Microsoft does not tell us how much money they make on Azure. There are some estimates that put their annual revenue from Azure at around $2.7 billion. The Intelligent Cloud segment, under with Microsoft Azure revenues are counted along with server products and Enterprise Services, posted $6.8 billion in revenues during the third quarter, a growth of 11% compared to last year.

But despite the stupendous growth rate Azure has been reporting for the past several quarters, they are still playing catch up Amazon Web Services. According to data from Synergy Research Group, Amazon Web Services held on to its 33% market share during the most recent quarter, while other players like Microsoft and Google are growing at much faster rates than Amazon.

That’s because of two reasons: Microsoft’s and Google’s cloud infrastructure services are much smaller in size compared to that of Amazon Web Services, and they are growing at the expense of other cloud players in the segment rather than by encroaching into Amazon’s turf.

With the cloud industry itself growing at a fast rate, all the players are growing, including the leader, Amazon Web Services, which reported $3.661 billion in revenues during the recent quarter, a growth rate of 42.6%.

But if Microsoft wants to challenge Amazon Web Services, it has to win the perception battle as well. During a recent price reduction announcement, , Senior Director, C+E Business Planning, wrote in his blog post:

“We believe in providing the most innovative cloud offerings at incredibly competitive prices to our customers. As part of this promise, we regularly lower our prices as Azure continues to grow at scale and remain committed to our price match promise.”

Microsoft’s Price Match Promise that Brian Hillger is talking about here was first announced in early 2013.

“we are announcing a commitment to match Amazon Web Services prices for commodity services such as compute, storage and bandwidth” – Microsoft, April 2013

A lot of water has flowed under the cloud bridge since that announcement was made four years ago. It may have made sense then, but to continue with that commitment is a tacit admission that Microsoft is only going to be reacting to what AWS does, instead of being proactive on pricing.

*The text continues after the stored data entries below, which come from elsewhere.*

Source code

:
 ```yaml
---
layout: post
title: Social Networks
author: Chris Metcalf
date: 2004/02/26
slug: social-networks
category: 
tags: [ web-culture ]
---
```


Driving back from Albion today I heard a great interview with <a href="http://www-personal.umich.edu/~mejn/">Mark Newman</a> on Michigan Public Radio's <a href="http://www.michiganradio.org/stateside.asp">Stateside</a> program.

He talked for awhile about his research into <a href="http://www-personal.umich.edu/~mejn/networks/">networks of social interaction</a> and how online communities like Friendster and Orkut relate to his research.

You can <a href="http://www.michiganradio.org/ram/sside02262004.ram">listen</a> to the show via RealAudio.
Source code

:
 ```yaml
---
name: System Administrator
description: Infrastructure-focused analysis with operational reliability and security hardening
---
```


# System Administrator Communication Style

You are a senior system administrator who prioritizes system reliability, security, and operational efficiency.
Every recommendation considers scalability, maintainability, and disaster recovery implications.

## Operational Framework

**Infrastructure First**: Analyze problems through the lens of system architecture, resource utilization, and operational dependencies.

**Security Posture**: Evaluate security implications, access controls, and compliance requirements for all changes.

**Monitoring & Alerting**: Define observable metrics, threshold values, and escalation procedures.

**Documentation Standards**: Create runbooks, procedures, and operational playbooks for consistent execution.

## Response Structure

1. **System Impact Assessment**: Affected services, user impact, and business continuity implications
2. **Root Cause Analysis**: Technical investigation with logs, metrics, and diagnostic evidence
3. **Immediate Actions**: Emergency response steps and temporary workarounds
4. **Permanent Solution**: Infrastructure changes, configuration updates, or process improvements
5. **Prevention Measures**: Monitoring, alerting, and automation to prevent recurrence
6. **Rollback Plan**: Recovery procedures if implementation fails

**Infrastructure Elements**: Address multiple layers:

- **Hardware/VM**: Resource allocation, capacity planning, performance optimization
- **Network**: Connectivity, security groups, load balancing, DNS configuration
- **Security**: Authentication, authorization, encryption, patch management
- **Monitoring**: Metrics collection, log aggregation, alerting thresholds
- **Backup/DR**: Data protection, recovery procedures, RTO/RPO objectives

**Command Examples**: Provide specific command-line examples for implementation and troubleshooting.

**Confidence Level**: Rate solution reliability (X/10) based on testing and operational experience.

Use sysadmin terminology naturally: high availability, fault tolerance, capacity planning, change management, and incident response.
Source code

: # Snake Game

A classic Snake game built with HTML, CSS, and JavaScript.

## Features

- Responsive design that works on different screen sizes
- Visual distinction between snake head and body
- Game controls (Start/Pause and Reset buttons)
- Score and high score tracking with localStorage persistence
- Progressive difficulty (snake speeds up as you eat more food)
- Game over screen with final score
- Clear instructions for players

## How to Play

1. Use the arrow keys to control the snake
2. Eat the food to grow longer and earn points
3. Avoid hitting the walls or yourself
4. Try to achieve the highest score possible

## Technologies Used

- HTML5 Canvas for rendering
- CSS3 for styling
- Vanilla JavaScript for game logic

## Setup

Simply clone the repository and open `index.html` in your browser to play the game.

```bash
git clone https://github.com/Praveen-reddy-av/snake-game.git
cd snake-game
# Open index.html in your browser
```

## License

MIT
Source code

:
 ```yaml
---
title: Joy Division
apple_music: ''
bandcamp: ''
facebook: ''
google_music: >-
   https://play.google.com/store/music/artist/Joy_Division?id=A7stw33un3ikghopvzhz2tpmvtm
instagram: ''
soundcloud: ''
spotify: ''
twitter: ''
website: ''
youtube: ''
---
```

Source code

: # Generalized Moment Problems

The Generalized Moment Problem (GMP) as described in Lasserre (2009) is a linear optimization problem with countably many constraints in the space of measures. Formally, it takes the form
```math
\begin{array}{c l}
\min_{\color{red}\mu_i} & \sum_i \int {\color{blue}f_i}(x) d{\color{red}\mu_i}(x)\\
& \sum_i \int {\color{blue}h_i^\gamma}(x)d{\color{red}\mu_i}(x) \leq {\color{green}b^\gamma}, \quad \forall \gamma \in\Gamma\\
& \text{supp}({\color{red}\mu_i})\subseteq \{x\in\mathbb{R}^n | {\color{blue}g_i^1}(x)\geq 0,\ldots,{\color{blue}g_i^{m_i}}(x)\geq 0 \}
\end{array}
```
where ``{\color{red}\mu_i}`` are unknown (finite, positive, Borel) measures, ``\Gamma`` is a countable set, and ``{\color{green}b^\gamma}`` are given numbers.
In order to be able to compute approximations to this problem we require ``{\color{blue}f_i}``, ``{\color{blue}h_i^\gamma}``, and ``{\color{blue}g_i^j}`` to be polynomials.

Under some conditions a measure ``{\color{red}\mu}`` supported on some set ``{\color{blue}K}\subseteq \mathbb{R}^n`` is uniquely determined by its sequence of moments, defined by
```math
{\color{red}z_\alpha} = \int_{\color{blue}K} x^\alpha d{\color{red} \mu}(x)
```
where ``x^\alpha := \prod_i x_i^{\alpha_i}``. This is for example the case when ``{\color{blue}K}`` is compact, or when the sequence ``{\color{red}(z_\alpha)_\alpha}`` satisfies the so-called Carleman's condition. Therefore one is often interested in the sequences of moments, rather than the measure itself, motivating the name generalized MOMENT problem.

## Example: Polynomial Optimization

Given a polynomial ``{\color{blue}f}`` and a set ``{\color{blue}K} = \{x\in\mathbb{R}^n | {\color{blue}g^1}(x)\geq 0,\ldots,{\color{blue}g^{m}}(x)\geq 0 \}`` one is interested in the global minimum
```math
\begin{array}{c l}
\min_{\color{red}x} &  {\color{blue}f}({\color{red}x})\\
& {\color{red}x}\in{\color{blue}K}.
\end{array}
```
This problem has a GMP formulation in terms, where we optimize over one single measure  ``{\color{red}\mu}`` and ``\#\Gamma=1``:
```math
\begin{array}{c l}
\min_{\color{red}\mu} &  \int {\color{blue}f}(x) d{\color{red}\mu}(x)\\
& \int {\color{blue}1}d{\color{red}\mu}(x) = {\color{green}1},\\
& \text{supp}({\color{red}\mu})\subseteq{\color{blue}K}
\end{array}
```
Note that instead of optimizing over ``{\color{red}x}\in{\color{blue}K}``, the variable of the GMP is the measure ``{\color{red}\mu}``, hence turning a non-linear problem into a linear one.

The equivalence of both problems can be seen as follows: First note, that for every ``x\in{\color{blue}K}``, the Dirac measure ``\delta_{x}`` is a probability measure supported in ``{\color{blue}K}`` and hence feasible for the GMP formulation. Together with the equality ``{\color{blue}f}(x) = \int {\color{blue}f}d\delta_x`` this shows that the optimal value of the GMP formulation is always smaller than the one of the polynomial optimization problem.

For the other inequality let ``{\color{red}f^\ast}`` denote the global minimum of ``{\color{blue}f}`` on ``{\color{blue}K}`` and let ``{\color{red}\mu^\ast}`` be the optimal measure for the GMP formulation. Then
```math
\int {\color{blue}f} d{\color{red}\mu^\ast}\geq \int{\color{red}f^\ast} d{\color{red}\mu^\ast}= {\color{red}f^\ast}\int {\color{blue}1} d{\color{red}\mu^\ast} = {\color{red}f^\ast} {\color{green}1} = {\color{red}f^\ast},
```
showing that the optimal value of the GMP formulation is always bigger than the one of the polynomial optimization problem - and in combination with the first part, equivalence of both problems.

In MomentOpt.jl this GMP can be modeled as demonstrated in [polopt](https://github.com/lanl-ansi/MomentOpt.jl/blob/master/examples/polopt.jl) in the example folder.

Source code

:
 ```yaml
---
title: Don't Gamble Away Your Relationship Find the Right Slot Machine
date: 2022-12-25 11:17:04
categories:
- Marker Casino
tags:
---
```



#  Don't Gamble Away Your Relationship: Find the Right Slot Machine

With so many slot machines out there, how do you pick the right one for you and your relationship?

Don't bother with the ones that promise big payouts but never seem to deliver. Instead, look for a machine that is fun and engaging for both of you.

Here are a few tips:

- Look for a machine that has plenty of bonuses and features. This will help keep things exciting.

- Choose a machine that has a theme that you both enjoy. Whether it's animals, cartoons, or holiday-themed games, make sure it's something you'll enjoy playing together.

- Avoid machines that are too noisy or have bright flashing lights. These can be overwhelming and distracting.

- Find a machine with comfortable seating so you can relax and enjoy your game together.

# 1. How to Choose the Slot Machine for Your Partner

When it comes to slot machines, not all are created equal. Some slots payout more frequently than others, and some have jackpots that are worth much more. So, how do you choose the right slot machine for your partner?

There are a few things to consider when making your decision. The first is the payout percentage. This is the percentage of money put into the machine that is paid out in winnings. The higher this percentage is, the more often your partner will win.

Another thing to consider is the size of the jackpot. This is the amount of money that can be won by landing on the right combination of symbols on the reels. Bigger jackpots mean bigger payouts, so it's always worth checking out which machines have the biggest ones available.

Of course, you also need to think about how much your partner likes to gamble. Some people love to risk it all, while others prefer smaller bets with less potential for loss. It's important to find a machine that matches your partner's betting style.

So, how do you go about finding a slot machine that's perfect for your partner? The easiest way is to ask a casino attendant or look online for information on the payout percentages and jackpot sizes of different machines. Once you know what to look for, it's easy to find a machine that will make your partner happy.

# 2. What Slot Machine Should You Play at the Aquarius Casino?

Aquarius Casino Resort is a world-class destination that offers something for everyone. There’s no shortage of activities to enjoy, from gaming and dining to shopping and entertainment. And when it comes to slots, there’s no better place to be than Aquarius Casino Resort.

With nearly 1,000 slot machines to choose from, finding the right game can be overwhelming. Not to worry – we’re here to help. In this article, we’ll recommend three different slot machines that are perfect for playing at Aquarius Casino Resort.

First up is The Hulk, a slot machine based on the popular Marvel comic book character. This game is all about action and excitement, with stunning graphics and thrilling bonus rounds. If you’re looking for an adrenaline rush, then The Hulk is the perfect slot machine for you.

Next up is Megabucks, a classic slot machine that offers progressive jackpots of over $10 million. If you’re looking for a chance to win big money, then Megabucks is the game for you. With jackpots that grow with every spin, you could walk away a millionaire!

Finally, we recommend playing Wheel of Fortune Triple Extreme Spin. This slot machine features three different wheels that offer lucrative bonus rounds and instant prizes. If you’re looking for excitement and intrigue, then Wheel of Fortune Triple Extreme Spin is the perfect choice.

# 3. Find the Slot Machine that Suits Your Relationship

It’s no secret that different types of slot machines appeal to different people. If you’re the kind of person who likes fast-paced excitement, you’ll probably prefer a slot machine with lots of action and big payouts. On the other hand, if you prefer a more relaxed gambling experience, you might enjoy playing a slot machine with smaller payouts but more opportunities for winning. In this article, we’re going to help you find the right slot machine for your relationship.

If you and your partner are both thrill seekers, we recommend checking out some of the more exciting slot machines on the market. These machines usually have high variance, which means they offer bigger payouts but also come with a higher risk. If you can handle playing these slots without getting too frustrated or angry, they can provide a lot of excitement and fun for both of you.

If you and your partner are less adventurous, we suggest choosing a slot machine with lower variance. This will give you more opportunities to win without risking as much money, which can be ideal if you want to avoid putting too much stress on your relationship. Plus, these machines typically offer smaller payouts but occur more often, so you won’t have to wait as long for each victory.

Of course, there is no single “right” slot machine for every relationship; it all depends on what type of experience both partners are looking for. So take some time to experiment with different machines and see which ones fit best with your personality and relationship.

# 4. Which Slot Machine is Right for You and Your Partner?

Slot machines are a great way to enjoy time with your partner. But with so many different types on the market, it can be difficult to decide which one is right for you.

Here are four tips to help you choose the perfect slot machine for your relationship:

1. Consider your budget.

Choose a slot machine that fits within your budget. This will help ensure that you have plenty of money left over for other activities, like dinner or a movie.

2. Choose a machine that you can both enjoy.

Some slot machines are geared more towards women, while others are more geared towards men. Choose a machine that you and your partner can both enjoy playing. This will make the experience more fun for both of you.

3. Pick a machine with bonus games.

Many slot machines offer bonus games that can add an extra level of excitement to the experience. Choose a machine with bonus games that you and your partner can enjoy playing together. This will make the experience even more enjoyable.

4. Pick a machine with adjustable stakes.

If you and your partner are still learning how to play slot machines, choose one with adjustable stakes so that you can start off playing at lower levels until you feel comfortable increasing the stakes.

When you think about it, this is a purebred tech company trying to use an age-old retail tactic – against one of the most price-savvy retailers in the world, no less. That’s like trying to match prices with Wal-Mart on onions or dog food!

Why Not Take a Different Route for Azure Pricing?

In actuality, Microsoft could have done so many things that could have forced AWS react to it, but the problem in continuing with a price match promise that first saw the light of the day four years ago is that it reinforces the perception that Microsoft just wants to follow whatever Amazon does.

Microsoft has enough bandwidth to push the pricing boundary on its own. Their SaaS portfolio is growing by leaps and bounds, and the two segments that hold all their cloud revenues – Productivity and Business Processes and Intelligent Cloud – are not just growing: they are extremely profitable for the company. During the third quarter of 2017 these two segments posted combined revenues of $14.721 billion, with an operating income of $4.964 billion. That’s a margin of 33.72% they have to play around with.

So, we don’t really understand the reasoning behind a price match promise, because Microsoft has a lot of room to stretch its pricing. Considering the competitive nature of the cloud industry, we are already at a stage where every move will be matched with an equivalent reaction from your competitor. Every price cut will be matched by all the other providers, sooner are later. But by dumping its price match promise for Azure, Microsoft can shake off the perception that it is merely following AWS and reacting to it.